Help me figure out how to verify backup accuracy and completeness on S3

What is the problem you are having with rclone?

I'm using deja dup (which uses duplicity) to create full/incremental backups on a schedule. This works well and is very convenient, but only backs up locally.

So I want to use rclone to send these backups into an S3 Glacier bucket, since that seems like a very cost-effective and robust solution for taking the backup off site.

So far so good, however: How can I confirm that the backup files that arrive in the S3 bucket are actually correct and complete? Does rclone perhaps already do this transparently? I notice that the files I sent to S3 using rclone as a test, all have a value in a thing called eTag. It looks like this: e22bbbef23997bb271a6209637ae59c4-46. It kinda looks to me like it might be a hash of some kind?
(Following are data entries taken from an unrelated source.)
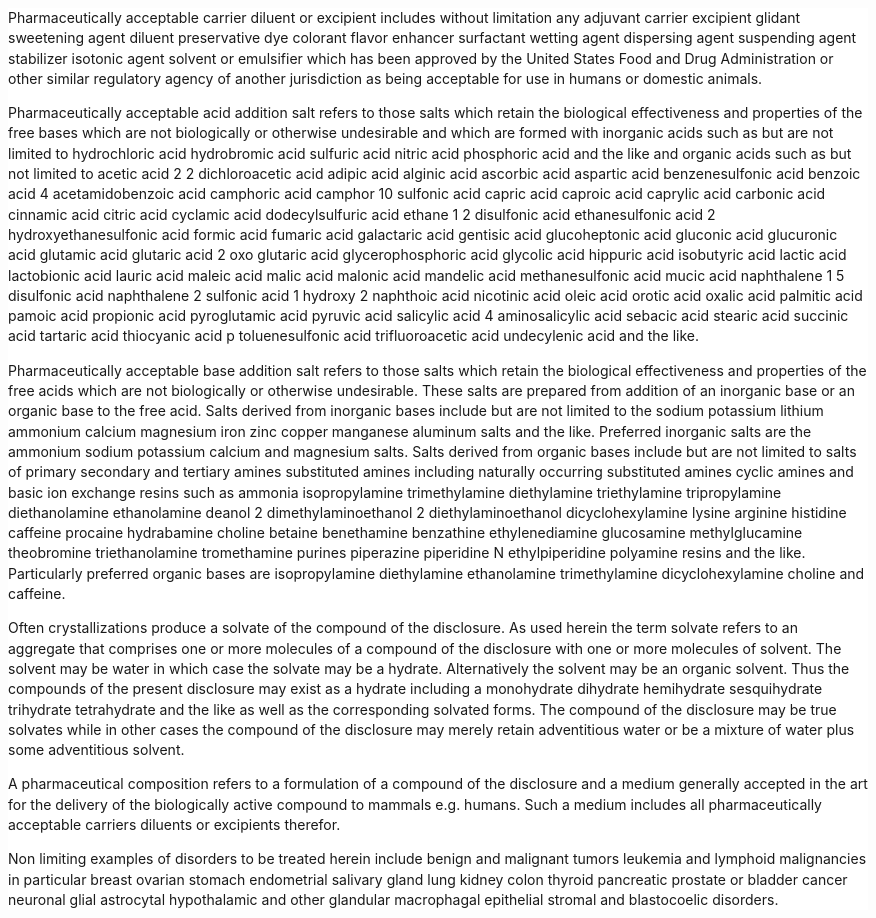  Pharmaceutically acceptable carrier diluent or excipient includes without limitation any adjuvant carrier excipient glidant sweetening agent diluent preservative dye colorant flavor enhancer surfactant wetting agent dispersing agent suspending agent stabilizer isotonic agent solvent or emulsifier which has been approved by the United States Food and Drug Administration or other similar regulatory agency of another jurisdiction as being acceptable for use in humans or domestic animals.

 Pharmaceutically acceptable acid addition salt refers to those salts which retain the biological effectiveness and properties of the free bases which are not biologically or otherwise undesirable and which are formed with inorganic acids such as but are not limited to hydrochloric acid hydrobromic acid sulfuric acid nitric acid phosphoric acid and the like and organic acids such as but not limited to acetic acid 2 2 dichloroacetic acid adipic acid alginic acid ascorbic acid aspartic acid benzenesulfonic acid benzoic acid 4 acetamidobenzoic acid camphoric acid camphor 10 sulfonic acid capric acid caproic acid caprylic acid carbonic acid cinnamic acid citric acid cyclamic acid dodecylsulfuric acid ethane 1 2 disulfonic acid ethanesulfonic acid 2 hydroxyethanesulfonic acid formic acid fumaric acid galactaric acid gentisic acid glucoheptonic acid gluconic acid glucuronic acid glutamic acid glutaric acid 2 oxo glutaric acid glycerophosphoric acid glycolic acid hippuric acid isobutyric acid lactic acid lactobionic acid lauric acid maleic acid malic acid malonic acid mandelic acid methanesulfonic acid mucic acid naphthalene 1 5 disulfonic acid naphthalene 2 sulfonic acid 1 hydroxy 2 naphthoic acid nicotinic acid oleic acid orotic acid oxalic acid palmitic acid pamoic acid propionic acid pyroglutamic acid pyruvic acid salicylic acid 4 aminosalicylic acid sebacic acid stearic acid succinic acid tartaric acid thiocyanic acid p toluenesulfonic acid trifluoroacetic acid undecylenic acid and the like.

 Pharmaceutically acceptable base addition salt refers to those salts which retain the biological effectiveness and properties of the free acids which are not biologically or otherwise undesirable. These salts are prepared from addition of an inorganic base or an organic base to the free acid. Salts derived from inorganic bases include but are not limited to the sodium potassium lithium ammonium calcium magnesium iron zinc copper manganese aluminum salts and the like. Preferred inorganic salts are the ammonium sodium potassium calcium and magnesium salts. Salts derived from organic bases include but are not limited to salts of primary secondary and tertiary amines substituted amines including naturally occurring substituted amines cyclic amines and basic ion exchange resins such as ammonia isopropylamine trimethylamine diethylamine triethylamine tripropylamine diethanolamine ethanolamine deanol 2 dimethylaminoethanol 2 diethylaminoethanol dicyclohexylamine lysine arginine histidine caffeine procaine hydrabamine choline betaine benethamine benzathine ethylenediamine glucosamine methylglucamine theobromine triethanolamine tromethamine purines piperazine piperidine N ethylpiperidine polyamine resins and the like. Particularly preferred organic bases are isopropylamine diethylamine ethanolamine trimethylamine dicyclohexylamine choline and caffeine.

Often crystallizations produce a solvate of the compound of the disclosure. As used herein the term solvate refers to an aggregate that comprises one or more molecules of a compound of the disclosure with one or more molecules of solvent. The solvent may be water in which case the solvate may be a hydrate. Alternatively the solvent may be an organic solvent. Thus the compounds of the present disclosure may exist as a hydrate including a monohydrate dihydrate hemihydrate sesquihydrate trihydrate tetrahydrate and the like as well as the corresponding solvated forms. The compound of the disclosure may be true solvates while in other cases the compound of the disclosure may merely retain adventitious water or be a mixture of water plus some adventitious solvent.

A pharmaceutical composition refers to a formulation of a compound of the disclosure and a medium generally accepted in the art for the delivery of the biologically active compound to mammals e.g. humans. Such a medium includes all pharmaceutically acceptable carriers diluents or excipients therefor.

Non limiting examples of disorders to be treated herein include benign and malignant tumors leukemia and lymphoid malignancies in particular breast ovarian stomach endometrial salivary gland lung kidney colon thyroid pancreatic prostate or bladder cancer neuronal glial astrocytal hypothalamic and other glandular macrophagal epithelial stromal and blastocoelic disorders.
I also noticed that at least some of the files have a metadata tag like this:
x-amz-meta-md5chksum:RPPT/eE0pm+SLZwvXgiJGw==

This surely is an MD5 hash of the file, but when is it created and how is it used?

It doesn't help if rclone is all kinds of careful before sending the file, but it gets corrupted on the way to S3. Ideally, I guess we'd want S3 to calculate the hash, and report it back to rclone for verification against a locally created hash?

I noticed that rclone has a command called checksum. I tried to experiment with it a bit, but it wants a SUM file; which isn't too unexpected given how I expect the command to work... but I can't seem to find a way to make S3 give me a file full of checksums.

I spent hours scouring the documentation and couldn't find an explanation.

Run the command 'rclone version' and share the full output of the command.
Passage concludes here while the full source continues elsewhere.